***** Supplied data *****
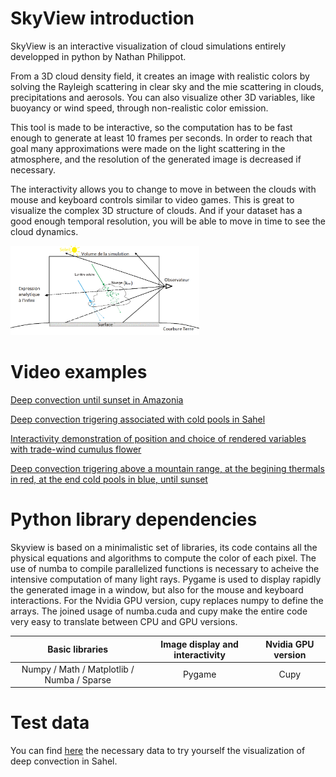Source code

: # SkyView introduction
SkyView is an interactive visualization of cloud simulations entirely developped in python by Nathan Philippot.

From a 3D cloud density field, it creates an image with realistic colors by solving the Rayleigh scattering in clear sky and the mie scattering in clouds, precipitations and aerosols. You can also visualize other 3D variables, like buoyancy or wind speed, through non-realistic color emission.

This tool is made to be interactive, so the computation has to be fast enough to generate at least 10 frames per seconds. In order to reach that goal many approximations were made on the light scattering in the atmosphere, and the resolution of the generated image is decreased if necessary.

The interactivity allows you to change to move in between the clouds with mouse and keyboard controls similar to video games. This is great to visualize the complex 3D structure of clouds. And if your dataset has a good enough temporal resolution, you will be able to move in time to see the cloud dynamics.

<img src='./schema_skyview.png' width=60%>

# Video examples  #
    
  [Deep convection until sunset in Amazonia](https://drive.google.com/file/d/1nJelobFSQzIRwt9R8iHG8ormK9alGMrg/view?usp=drive_link "Google drive video")
  
  [Deep convection trigering associated with cold pools in Sahel](https://drive.google.com/file/d/1hiBYLPH4hDkfJNmti3YEQNSFoRb3EAGX/view?usp=drive_link "Google drive video")
  
  [Interactivity demonstration of position and choice of rendered variables with trade-wind cumulus flower](https://drive.google.com/file/d/1h5e0rkSSPvGsMEhlYP2hf5uhiO9LCHT8/view?usp=drive_link "Google drive video")

  [Deep convection trigering above a mountain range, at the begining thermals in red, at the end cold pools in blue, until sunset](https://drive.google.com/file/d/1EDOsmpSmqoyVWB1Hgh2OatmjK7U4xti2/view?usp=drive_link)

# Python library dependencies #
Skyview is based on a minimalistic set of libraries, its code contains all the physical equations and algorithms to compute the color of each pixel. The use of numba to compile parallelized functions is necessary to acheive the intensive computation of many light rays. Pygame is used to display rapidly the generated image in a window, but also for the mouse and keyboard interactions. For the Nvidia GPU version, cupy replaces numpy to define the arrays. The joined usage of numba.cuda and cupy make the entire code very easy to translate between CPU and GPU versions.

Basic libraries | Image display and interactivity | Nvidia GPU version
| :---: | :---: | :---:
Numpy / Math / Matplotlib / Numba / Sparse | Pygame | Cupy

# Test data #
You can find [here](https://drive.google.com/drive/folders/1PQILyCeWVIgYhhGUAsEpvhwg1h40r3gw?usp=drive_link "google drive folder") the necessary data to try yourself the visualization of deep convection in Sahel.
*****
Requirement
In the entries above, find each line that has the word "This". Copy it.

Your solution
This tool is made to be interactive, so the computation has to be fast enough to generate at least 10 frames per seconds. In order to reach that goal many approximations were made on the light scattering in the atmosphere, and the resolution of the generated image is decreased if necessary.
The interactivity allows you to change to move in between the clouds with mouse and keyboard controls similar to video games. This is great to visualize the complex 3D structure of clouds. And if your dataset has a good enough temporal resolution, you will be able to move in time to see the cloud dynamics.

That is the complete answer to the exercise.